Martes: Desperté cerca de las diez. De nuevo el ritual del fuego, ahora sólo para calentar agua. Tuve que emplear el jabón de aseo personal para lavar los trastes, primera cosa que debo considerar a la vuelta a San Rafael el próximo lunes. Tomé café.
Por primera vez sentí la soledad absoluta y a kilómetros a la redonda, aún no han subido por leña. Di caminatas de reconocimiento sin alejarme demasiado de mis cosas. Mientras avanzaba la idea de la comida campestre me resultaba muy atractiva así que de las chozas entonces solas tomé prestada una varilla que supongo ocupan para atizar y acomodar la leña (está tiznada en una punta).
La lavé. Con la navaja y el machete logré atravesar la pierna del pollo y la atravesé antecedida y precedida por una mitad de papa a cada lado. Barnicé mi rudimentaria brocheta con aceite y la sazoné con no poca sal para ponerla al fuego que desde la mañana conservaba. Ahora que escribo, la comida sabe mejor que en ese entonces, las papas se quemaron con rapidez y al pollo le faltó cocción al centro pero nada que no se pudiera comer. Las tortillas salvaron la mesa. De nuevo y por tercera vez tomé café, ahora con leche, esta sería mi segunda consideración al bajar al pueblo, un poco de té no caería mal.
Con tiempo de sobra ordené cada cosa. Se me ocurrió, para mantener comestibles las carnes meter todas en una bolsa que a su vez metí en otra, ambas perfectamente cerradas y sin hoyos. Amarré la punta a mi varilla y ésta la clave cerca de la bajada de agua por lo que la bolsa quedaba constantemente bañada. Con esa baja temperatura podía contar ya con un refrigerador medieval.

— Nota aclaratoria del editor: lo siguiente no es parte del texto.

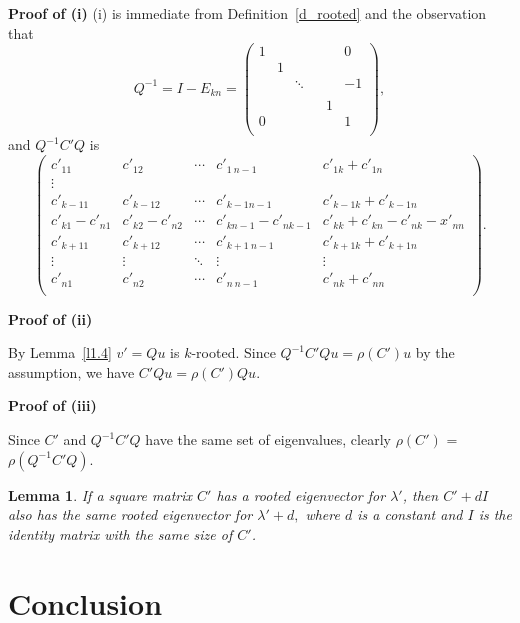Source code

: \documentclass{article}
\theoremstyle{plain}
\newtheorem{lem}[thm]{Lemma}
\theoremstyle{definition}
\begin{document}
{\bf Proof of (i)} 
(i) is immediate from Definition~\ref{d_rooted} and the observation that 
$$Q^{-1}=I-E_{kn}=\begin{pmatrix}
1 &  & & &  & 0 \\
 & 1 &  &      &  &  \\
 &  & \ddots & &  & -1 \\
 &  &        & &  &  \\
  &  & & & 1 &  \\
0 &  & & &  & 1 \\
\end{pmatrix},$$
and $Q^{-1}C'Q$ is 
$$\begin{pmatrix}
c'_{11}     & c'_{12} & \cdots     & c'_{1\ n-1} & c'_{1k}+c'_{1n} \\
\vdots \\
c'_{k-11}     & c'_{k-1 2}           & \cdots     & c'_{k-1 n-1} & c'_{k-1k}+c'_{k-1n} \\
c'_{k1}-c'_{n1} & c'_{k2}-c'_{n2} &\cdots      &c'_{kn-1}-c'_{nk-1}& c'_{kk}+c'_{kn}-c'_{nk}-x'_{nn}\\
c'_{k+11}     & c'_{k+12}           & \cdots     & c'_{k+1\ n-1} & c'_{k+1k}+c'_{k+1n} \\
\vdots              & \vdots & \ddots              & \vdots & \vdots \\
c'_{n1}             & c'_{n2} & \cdots             & c'_{n\ n-1} & c'_{nk}+c'_{nn} \\
\end{pmatrix}.
$$




{\bf Proof of (ii)}

By Lemma~\ref{l1.4} $v'=Qu$ is $k$-rooted. 
Since $Q^{-1}C'Qu=\rho(C')u$ by the assumption, we have 
$C'Qu=\rho(C')Qu$.



{\bf Proof of (iii)}

Since $C'$ and $Q^{-1}C'Q$ have the same set of eigenvalues, clearly $\rho(C')$ = $\rho(Q^{-1}C'Q)$.

\begin{lem}\label{l_diag}
If a square matrix $C'$ has a rooted eigenvector for $\lambda'$, then $C'+dI$ also has
the same rooted eigenvector for $\lambda'+d,$ where $d$ is a constant and $I$ is the identity matrix with the same size of $C'$.
\end{lem}




\section{Conclusion}
\end{document}
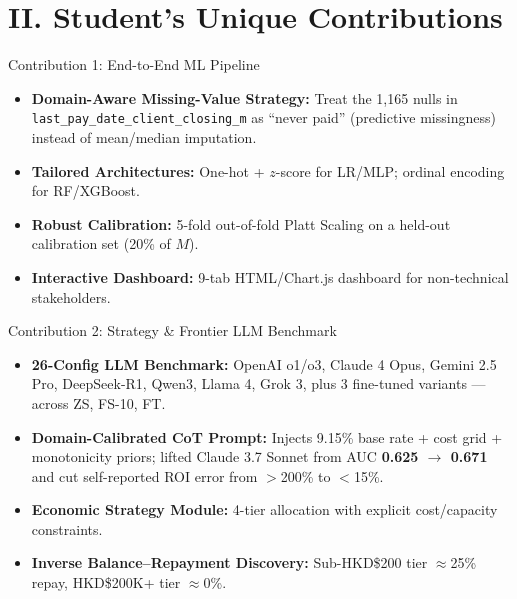 \documentclass[10pt]{beamer}
\begin{document}
\section{II. Student's Unique Contributions}

\begin{frame}{\textrm{Contribution 1: End-to-End ML Pipeline}}
    \begin{itemize}
        \item \textbf{Domain-Aware Missing-Value Strategy:} Treat the 1{,}165 nulls in \texttt{last\_pay\_date\_client\_closing\_m} as ``never paid'' (predictive missingness) instead of mean/median imputation.
        \item \textbf{Tailored Architectures:} One-hot + $z$-score for LR/MLP; ordinal encoding for RF/XGBoost.
        \item \textbf{Robust Calibration:} 5-fold out-of-fold Platt Scaling on a held-out calibration set (20\% of $M$).
        \item \textbf{Interactive Dashboard:} 9-tab HTML/Chart.js dashboard for non-technical stakeholders.
    \end{itemize}
\end{frame}

\begin{frame}{\textrm{Contribution 2: Strategy \& Frontier LLM Benchmark}}
    \begin{itemize}
        \item \textbf{26-Config LLM Benchmark:} OpenAI o1/o3, Claude 4 Opus, Gemini 2.5 Pro, DeepSeek-R1, Qwen3, Llama 4, Grok 3, plus 3 fine-tuned variants --- across ZS, FS-10, FT.
        \item \textbf{Domain-Calibrated CoT Prompt:} Injects 9.15\% base rate + cost grid + monotonicity priors; lifted Claude 3.7 Sonnet from AUC \textbf{0.625 $\to$ 0.671} and cut self-reported ROI error from $>$200\% to $<$15\%.
        \item \textbf{Economic Strategy Module:} 4-tier allocation with explicit cost/capacity constraints.
        \item \textbf{Inverse Balance--Repayment Discovery:} Sub-HKD\$200 tier $\approx$25\% repay, HKD\$200K+ tier $\approx$0\%.
    \end{itemize}
\end{frame}

\end{document}
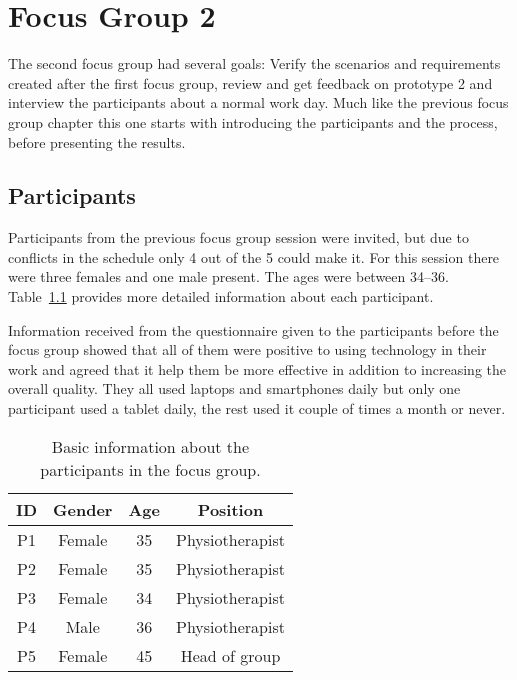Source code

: \chapter{Focus Group 2}
\label{ch:focusGroup2}
The second focus group had several goals: Verify the scenarios and requirements created after the first focus group, review and get feedback on prototype 2 and interview the participants about a normal work day. Much like the previous focus group chapter this one starts with introducing the participants and the process, before presenting the results.

\section{Participants}
\label{sec:participants}
Participants from the previous focus group session were invited, but due to conflicts in the schedule only 4 out of the 5 could make it. For this session there were three females and one male present. The ages were between 34--36. Table~\ref{tab:participants} provides more detailed information about each participant.

Information received from the questionnaire given to the participants before the focus group showed that all of them were positive to using technology in their work and agreed that it help them be more effective in addition to increasing the overall quality. They all used laptops and smartphones daily but only one participant used a tablet daily, the rest used it couple of times a month or never.

\begin{table}[h!]
  \begin{center}
  \begin{tabular}{|c|c|c|c|}
    \hline
    \textbf{ID} & \textbf{Gender} & \textbf{Age} & \textbf{Position} \\ \hline
    P1 & Female & 35 & Physiotherapist \\ \hline
    P2 & Female & 35 & Physiotherapist \\ \hline
    P3 & Female & 34 & Physiotherapist \\ \hline
    P4 & Male & 36 & Physiotherapist \\ \hline
    P5 & Female & 45 & Head of group \\ \hline
  \end{tabular}
  \end{center}
  \caption{Basic information about the participants in the focus group.}
  \label{tab:participants}
\end{table}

Todo lo demás quedaría dentro de la casa, que siendo diseñada para guardar a cuatro personas me ofrecía suficiente espacio.
Por otro lado y aunque mi idea primera era la de una especie de letrina, la realidad (falta de herramienta, exceso de frío y vegetación abundante) modificó el proyecto. A unos 20 metros de la casa y con el método felino decidí cavar un hoyo a la vez para después taparlo.
Aproveché después el sol de la tarde para lavarme la cabeza, los brazos y los pies. Aún no me animaba (quizá porque aún no lo requería) a un baño de cuerpo entero.
El resto del día lo pasé tomando café y leyendo La pasión de dos volcanes. Ojalá me logre explicar, resulta demasiado extraño leer leyendas, historias, puntos de vista que a veces se perciben lejanos, sobre míticos lugares, estando en el lugar mismo, sintiendo ese carácter extraordinario en carne propia. Me imagino que si alguien pudiera leer el códice florentino o las cartas de relación de Hernán Cortés, caminando al pie de los lagos de la gran Tenochtitlán entendería de lo que estoy hablando.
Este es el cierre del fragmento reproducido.